▶ TASK TO COMPLETE:
Lines below that include "devicons" are the answer; copy each one.

▶ EXERCISE MATERIAL:
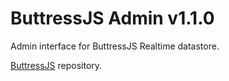 # ButtressJS Admin v1.1.0

Admin interface for ButtressJS Realtime datastore.

[ButtressJS](https://github.com/wearelighten/buttress-js) repository.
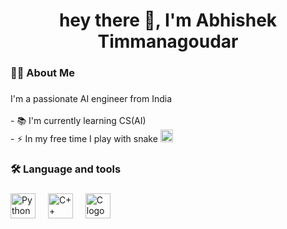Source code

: <h1 align="center">hey there 👋, I'm Abhishek Timmanagoudar </h1>

###

<h3 align="left">👩‍💻  About Me</h3>

###

<p align="left">
  I'm a passionate AI engineer from India<br><br>
  - 📚 I'm currently learning CS(AI) <br>
  - ⚡ In my free time I play with snake 
  <img src="https://cdn.jsdelivr.net/gh/devicons/devicon/icons/python/python-original-wordmark.svg" height="20" alt="Python logo" />
</p>

###

<h3 align="left">🛠 Language and tools</h3>

###

<div align="left">
  <img src="https://cdn.jsdelivr.net/gh/devicons/devicon/icons/python/python-original-wordmark.svg" height="40" alt="Python logo" />
  <img width="12" />
  <img src="https://cdn.jsdelivr.net/gh/devicons/devicon/icons/cplusplus/cplusplus-original.svg" height="40" alt="C++ logo" />
  <img width="12" />
  <img src="https://cdn.jsdelivr.net/gh/devicons/devicon/icons/c/c-original.svg" height="40" alt="C logo" />
</div>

▶ REPLY:
  <img src="https://cdn.jsdelivr.net/gh/devicons/devicon/icons/python/python-original-wordmark.svg" height="20" alt="Python logo" />
  <img src="https://cdn.jsdelivr.net/gh/devicons/devicon/icons/python/python-original-wordmark.svg" height="40" alt="Python logo" />
  <img src="https://cdn.jsdelivr.net/gh/devicons/devicon/icons/cplusplus/cplusplus-original.svg" height="40" alt="C++ logo" />
  <img src="https://cdn.jsdelivr.net/gh/devicons/devicon/icons/c/c-original.svg" height="40" alt="C logo" />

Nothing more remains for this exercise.